Ever play any?"
"Never in my life," said Haywood. "I've never known any fellows
except one or two of my cousins."
"Jer like to learn? We're goin' to have a practice-game before the
match. Wanter come along? I'll put yer in left-field, and yer won't
be long ketchin' on."
"I'd like it bully," said Haywood. "I've always wanted to play
baseball."
The ladies' maids of New York and the families of Western mine owners
with social ambitions will remember well the sensation that was
created by the report that the young multi-millionaire, Haywood Van
Plushvelt, was playing ball with the village youths of Fishampton. It
was conceded that the millennium of democracy had come. Reporters and
photographers swarmed to the island. The papers printed half-page
pictures of him as short-stop stopping a hot grounder.
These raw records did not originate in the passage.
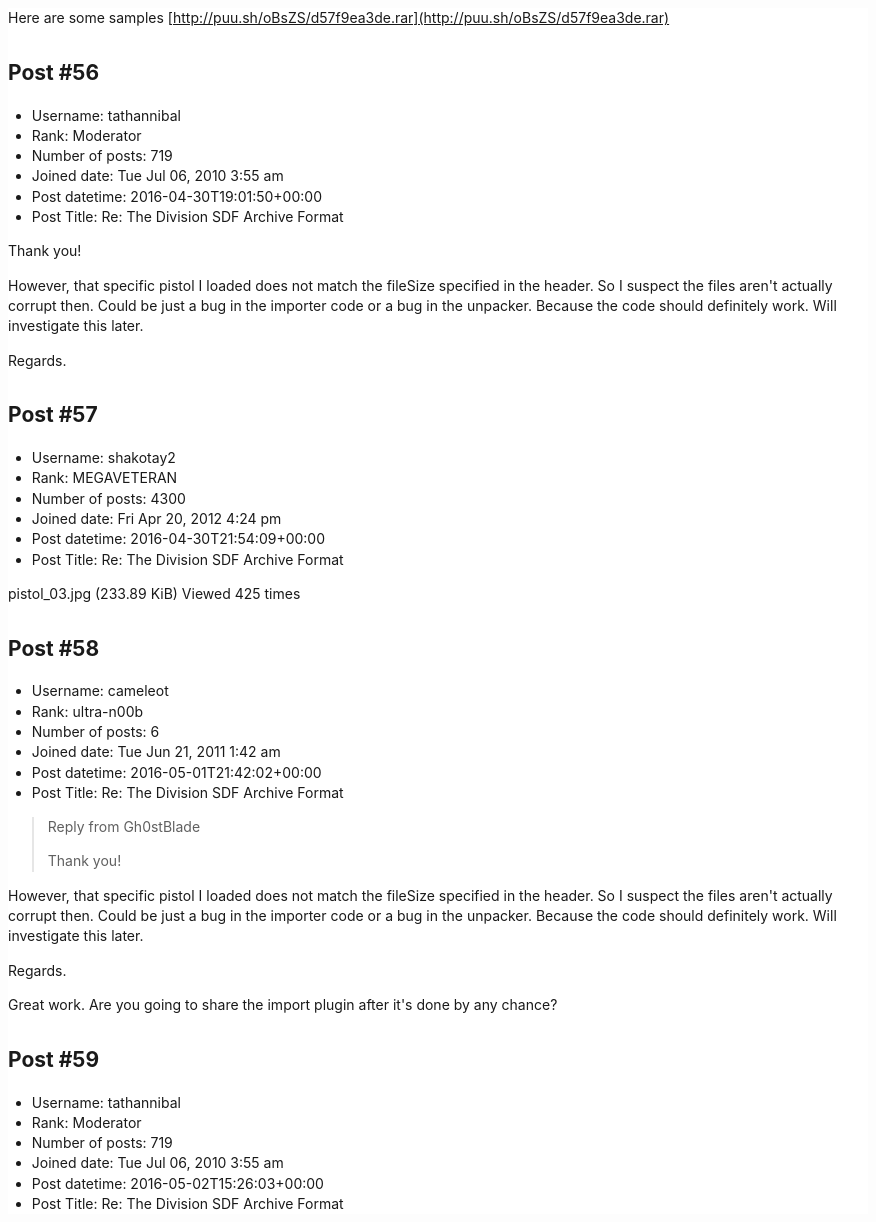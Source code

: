Here are some samples [http://puu.sh/oBsZS/d57f9ea3de.rar](http://puu.sh/oBsZS/d57f9ea3de.rar)
## Post #56
- Username: tathannibal
- Rank: Moderator
- Number of posts: 719
- Joined date: Tue Jul 06, 2010 3:55 am
- Post datetime: 2016-04-30T19:01:50+00:00
- Post Title: Re: The Division SDF Archive Format

Thank you!



However, that specific pistol I loaded does not match the fileSize specified in the header. So I suspect the files aren't actually corrupt then. Could be just a bug in the importer code or a bug in the unpacker. Because the code should definitely work. Will investigate this later.

Regards.
## Post #57
- Username: shakotay2
- Rank: MEGAVETERAN
- Number of posts: 4300
- Joined date: Fri Apr 20, 2012 4:24 pm
- Post datetime: 2016-04-30T21:54:09+00:00
- Post Title: Re: The Division SDF Archive Format

pistol_03.jpg (233.89 KiB) Viewed 425 times
## Post #58
- Username: cameleot
- Rank: ultra-n00b
- Number of posts: 6
- Joined date: Tue Jun 21, 2011 1:42 am
- Post datetime: 2016-05-01T21:42:02+00:00
- Post Title: Re: The Division SDF Archive Format

> Reply from Gh0stBlade
>
> Thank you!



However, that specific pistol I loaded does not match the fileSize specified in the header. So I suspect the files aren't actually corrupt then. Could be just a bug in the importer code or a bug in the unpacker. Because the code should definitely work. Will investigate this later.

Regards.

Great work. Are you going to share the import plugin after it's done by any chance?
## Post #59
- Username: tathannibal
- Rank: Moderator
- Number of posts: 719
- Joined date: Tue Jul 06, 2010 3:55 am
- Post datetime: 2016-05-02T15:26:03+00:00
- Post Title: Re: The Division SDF Archive Format
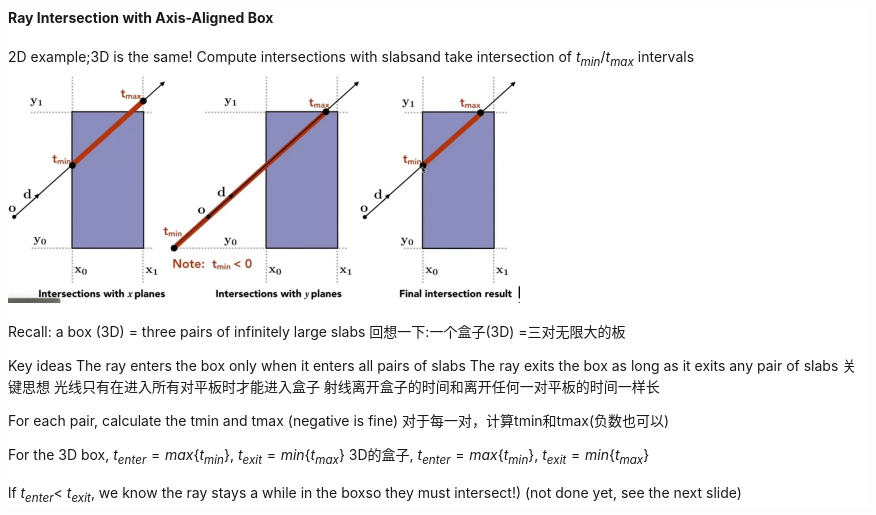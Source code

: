 #### Ray Intersection with Axis-Aligned Box

2D example;3D is the same! Compute intersections with slabsand take intersection of $t_{min}/t_{max}$ intervals
<img src=".\Images\Ray Intersection With Axis-Aligned Box.png" alt="Ray Intersection With Axis-Aligned Box" style="zoom:50%;" />

Recall: a box (3D) = three pairs of infinitely large slabs
回想一下:一个盒子(3D) =三对无限大的板

Key ideas
	The ray enters the box only when it enters all pairs of slabs
	The ray exits the box as long as it exits any pair of slabs
关键思想
	光线只有在进入所有对平板时才能进入盒子
	射线离开盒子的时间和离开任何一对平板的时间一样长

For each pair, calculate the tmin and tmax (negative is fine)
对于每一对，计算tmin和tmax(负数也可以)

For the 3D box, $t_{enter} = max\{t_{min}\}$,  $t_{exit} = min\{t_{max}\}$
3D的盒子, $t_{enter} = max\{t_{min}\}$,  $t_{exit} = min\{t_{max}\}$

lf $t_{enter}$< $t_{exit}$, we know the ray stays a while in the boxso they must intersect!) (not done yet, see the next slide)

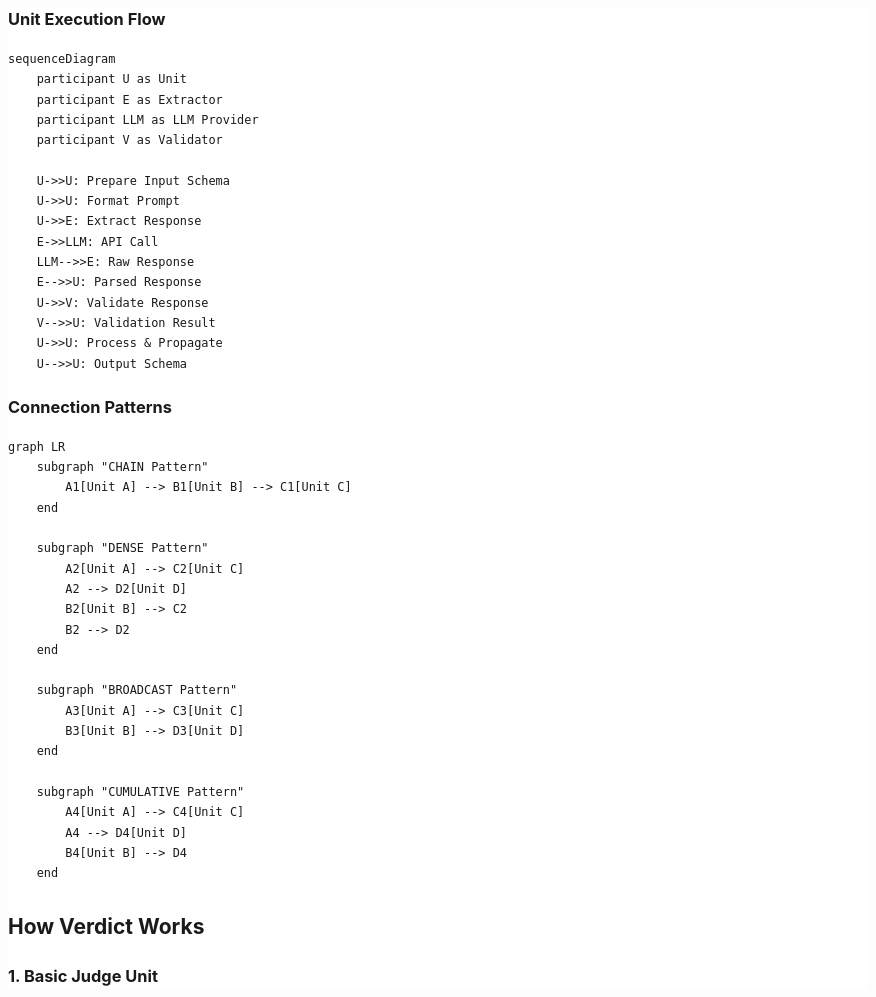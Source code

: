 ### Unit Execution Flow

```mermaid
sequenceDiagram
    participant U as Unit
    participant E as Extractor
    participant LLM as LLM Provider
    participant V as Validator

    U->>U: Prepare Input Schema
    U->>U: Format Prompt
    U->>E: Extract Response
    E->>LLM: API Call
    LLM-->>E: Raw Response
    E-->>U: Parsed Response
    U->>V: Validate Response
    V-->>U: Validation Result
    U->>U: Process & Propagate
    U-->>U: Output Schema
```

### Connection Patterns

```mermaid
graph LR
    subgraph "CHAIN Pattern"
        A1[Unit A] --> B1[Unit B] --> C1[Unit C]
    end

    subgraph "DENSE Pattern"
        A2[Unit A] --> C2[Unit C]
        A2 --> D2[Unit D]
        B2[Unit B] --> C2
        B2 --> D2
    end

    subgraph "BROADCAST Pattern"
        A3[Unit A] --> C3[Unit C]
        B3[Unit B] --> D3[Unit D]
    end

    subgraph "CUMULATIVE Pattern"
        A4[Unit A] --> C4[Unit C]
        A4 --> D4[Unit D]
        B4[Unit B] --> D4
    end
```

## How Verdict Works

### 1. Basic Judge Unit
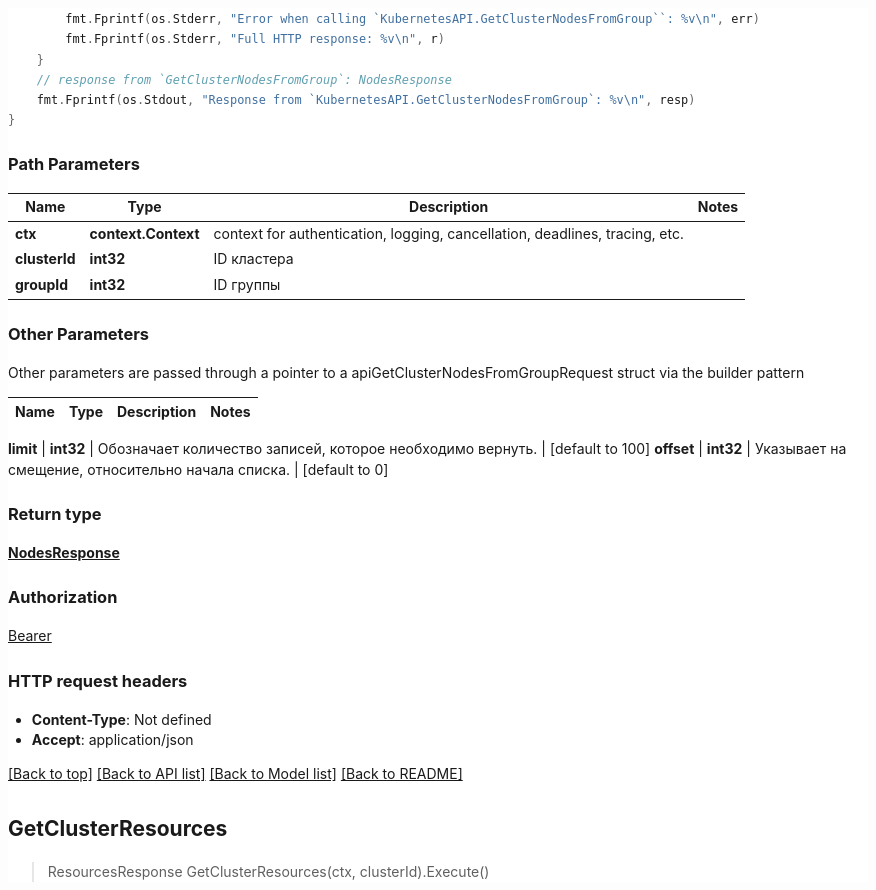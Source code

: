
 ```go
        fmt.Fprintf(os.Stderr, "Error when calling `KubernetesAPI.GetClusterNodesFromGroup``: %v\n", err)
        fmt.Fprintf(os.Stderr, "Full HTTP response: %v\n", r)
    }
    // response from `GetClusterNodesFromGroup`: NodesResponse
    fmt.Fprintf(os.Stdout, "Response from `KubernetesAPI.GetClusterNodesFromGroup`: %v\n", resp)
}
```

### Path Parameters


Name | Type | Description  | Notes
------------- | ------------- | ------------- | -------------
**ctx** | **context.Context** | context for authentication, logging, cancellation, deadlines, tracing, etc.
**clusterId** | **int32** | ID кластера | 
**groupId** | **int32** | ID группы | 

### Other Parameters

Other parameters are passed through a pointer to a apiGetClusterNodesFromGroupRequest struct via the builder pattern


Name | Type | Description  | Notes
------------- | ------------- | ------------- | -------------


 **limit** | **int32** | Обозначает количество записей, которое необходимо вернуть. | [default to 100]
 **offset** | **int32** | Указывает на смещение, относительно начала списка. | [default to 0]

### Return type

[**NodesResponse**](NodesResponse.md)

### Authorization

[Bearer](../README.md#Bearer)

### HTTP request headers

- **Content-Type**: Not defined
- **Accept**: application/json

[[Back to top]](#) [[Back to API list]](../README.md#documentation-for-api-endpoints)
[[Back to Model list]](../README.md#documentation-for-models)
[[Back to README]](../README.md)


## GetClusterResources

> ResourcesResponse GetClusterResources(ctx, clusterId).Execute()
The _Toadies'
Magazine_ got out a Bat and Ball number that covered the subject
historically, beginning with the vampire bat and ending with the
Patriarchs' ball--illustrated with interior views of the Van
Plushvelt country seat. Ministers, educators and sociologists
everywhere hailed the event as the tocsin call that proclaimed the
universal brotherhood of man.
One afternoon I was reclining under the trees near the shore at
Fishampton in the esteemed company of an eminent, bald-headed young
sociologist.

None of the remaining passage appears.